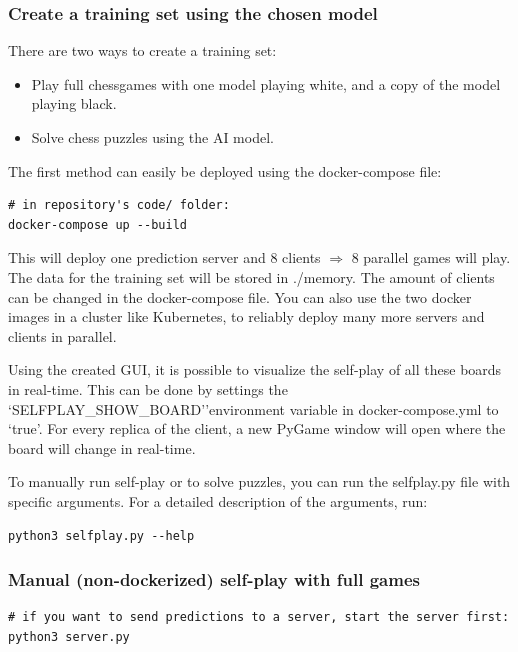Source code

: \documentclass{article}
\begin{document}
\subsubsection{Create a training set using the chosen model}

There are two ways to create a training set:

\begin{itemize}
	\item Play full chessgames with one model playing white, and a copy of the model playing black.
	\item Solve chess puzzles using the AI model.
\end{itemize}

The first method can easily be deployed using the docker-compose file:

\begin{verbatim}
# in repository's code/ folder:
docker-compose up --build
\end{verbatim}

This will deploy one prediction server and 8 clients $\Rightarrow$ 8 parallel games will play. 
The data for the training set will be stored in ./memory.
The amount of clients can be changed in the docker-compose file. 
You can also use the two docker images in a cluster like Kubernetes, to
reliably deploy many more servers and clients in parallel.

Using the created GUI, it is possible to visualize the self-play of all these boards in real-time.
This can be done by settings the `SELFPLAY\_SHOW\_BOARD''environment variable in docker-compose.yml to `true'.
For every replica of the client, a new PyGame window will open where the board will change in real-time. 

To manually run self-play or to solve puzzles, you can run the selfplay.py file 
with specific arguments. For a detailed description of the arguments, run:

\begin{verbatim}
python3 selfplay.py --help
\end{verbatim}

\subsubsection{Manual (non-dockerized) self-play with full games}

\begin{verbatim}
# if you want to send predictions to a server, start the server first:
python3 server.py
\end{verbatim}
\end{document}
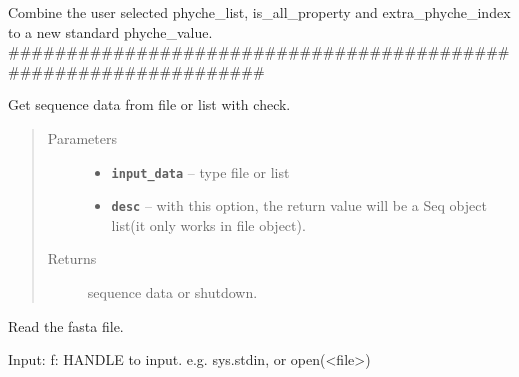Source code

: \documentclass[letterpaper,10pt,english]{sphinxmanual}
\begin{document}
\begin{fulllineitems}
\label{reference/PyDNAutil:PyDNAutil.GeneratePhycheValue}
Combine the user selected phyche\_list, is\_all\_property and 
extra\_phyche\_index to a new standard phyche\_value.
\#\#\#\#\#\#\#\#\#\#\#\#\#\#\#\#\#\#\#\#\#\#\#\#\#\#\#\#\#\#\#\#\#\#\#\#\#\#\#\#\#\#\#\#\#\#\#\#\#\#\#\#\#\#\#\#\#\#\#\#\#\#\#\#\#

\end{fulllineitems}


\begin{fulllineitems}
\label{reference/PyDNAutil:PyDNAutil.GetData}
Get sequence data from file or list with check.
\begin{quote}\begin{description}
\item[{Parameters}] \leavevmode\begin{itemize}
\item {} 
\textbf{\texttt{input\_data}} -- type file or list

\item {} 
\textbf{\texttt{desc}} -- with this option, the return value will be a Seq object list(it only works in file object).

\end{itemize}

\item[{Returns}] \leavevmode
sequence data or shutdown.

\end{description}\end{quote}

\end{fulllineitems}


\begin{fulllineitems}
\label{reference/PyDNAutil:PyDNAutil.GetSequenceCheckDna}
Read the fasta file.

Input: f: HANDLE to input. e.g. sys.stdin, or open(\textless{}file\textgreater{})

\end{fulllineitems}
\end{document}
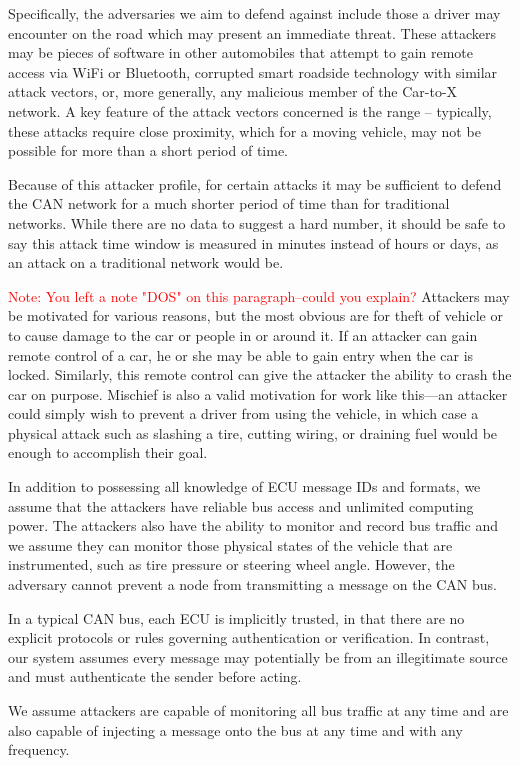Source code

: Specifically, the adversaries we aim to defend against include those a driver may encounter on the road which may present an immediate threat. These attackers may be pieces of software in other automobiles that attempt to gain remote access via WiFi or Bluetooth, corrupted smart roadside technology with similar attack vectors, or, more generally, any malicious member of the Car-to-X network. A key feature of the attack vectors concerned is the range -- typically, these attacks require close proximity, which for a moving vehicle, may not be possible for more than a short period of time. 

Because of this attacker profile, for certain attacks it may be sufficient to defend the CAN network for a much shorter period of time than for traditional networks. While there are no data to suggest a hard number, it should be safe to say this attack time window is measured in minutes instead of hours or days, as an attack on a traditional network would be. 



\textcolor{red}{Note: You left a note "DOS" on this paragraph--could you explain?}
Attackers may be motivated for various reasons, but the most obvious are for theft of vehicle or to cause damage to the car or people in or around it. If an attacker can gain remote control of a car, he or she may be able to gain entry when the car is locked. Similarly, this remote control can give the attacker the ability to crash the car on purpose. Mischief is also a valid motivation for work like this---an attacker could simply wish to prevent a driver from using the vehicle, in which case a physical attack such as slashing a tire, cutting wiring, or draining fuel would be enough to accomplish their goal.

In addition to possessing all knowledge of ECU message IDs and formats, we assume that the attackers have reliable bus access and unlimited computing power. The attackers also have the ability to monitor and record bus traffic and we assume they can monitor those physical states of the vehicle that are instrumented, such as tire pressure or steering wheel angle. However, the adversary cannot prevent a node from transmitting a message on the CAN bus.


In a typical CAN bus, each ECU is implicitly trusted, in that there are no explicit protocols or rules governing authentication or verification. In contrast, our system assumes every message may potentially be from an illegitimate source and must authenticate the sender before acting. 

We assume attackers are capable of monitoring all bus traffic at any time and are also capable of injecting a message onto the bus at any time and with any frequency.
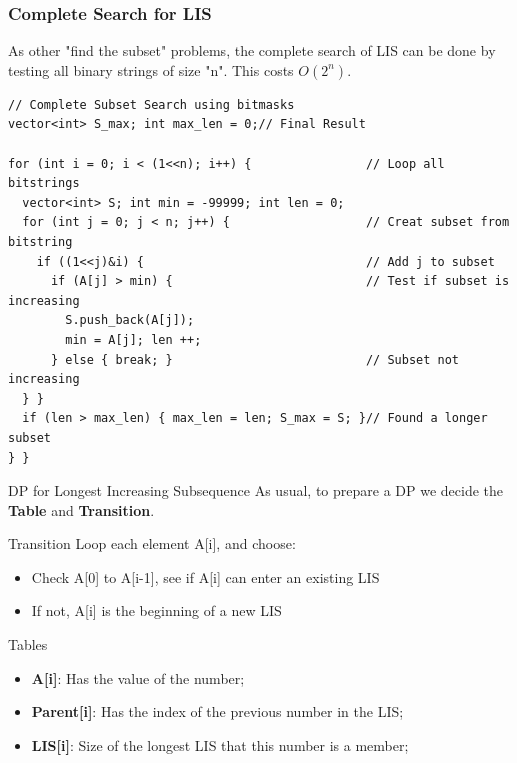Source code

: \begin{frame}[fragile]
  \frametitle{Complete Search for LIS}

  As other "find the subset" problems, the complete search of LIS can be done by testing all binary strings of size "n". This costs $O(2^n)$.
  \smallskip

  \begin{block}{}
    {\smaller
\begin{verbatim}
// Complete Subset Search using bitmasks
vector<int> S_max; int max_len = 0;// Final Result

for (int i = 0; i < (1<<n); i++) {                // Loop all bitstrings
  vector<int> S; int min = -99999; int len = 0;
  for (int j = 0; j < n; j++) {                   // Creat subset from bitstring
    if ((1<<j)&i) {                               // Add j to subset
      if (A[j] > min) {                           // Test if subset is increasing
        S.push_back(A[j]);
        min = A[j]; len ++;
      } else { break; }                           // Subset not increasing
  } }
  if (len > max_len) { max_len = len; S_max = S; }// Found a longer subset
} }
\end{verbatim}
    }
  \end{block}
\end{frame}

\begin{frame}{DP for Longest Increasing Subsequence}
  As usual, to prepare a DP we decide the {\bf Table} and {\bf Transition}.

  \begin{block}{Transition}
    Loop each element A[i], and choose:
    \begin{itemize}
      \item Check A[0] to A[i-1], see if A[i] can enter an existing LIS
      \item If not, A[i] is the beginning of a new LIS
    \end{itemize}
  \end{block}

  \begin{exampleblock}{Tables}
    \begin{itemize}
      \item {\bf A[i]}: Has the value of the number;
      \item {\bf Parent[i]}: Has the index of the previous number in the LIS;
      \item {\bf LIS[i]}: Size of the longest LIS that this number is a member;
    \end{itemize}
  \end{exampleblock}
\end{frame}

■ Description of the task ■
Whenever the word "input" shows up in a line above, copy that line.

■ Result below ■
\textbf{\texttt{input\_data}} -- type file or list
Input: f: HANDLE to input. e.g. sys.stdin, or open(\textless{}file\textgreater{})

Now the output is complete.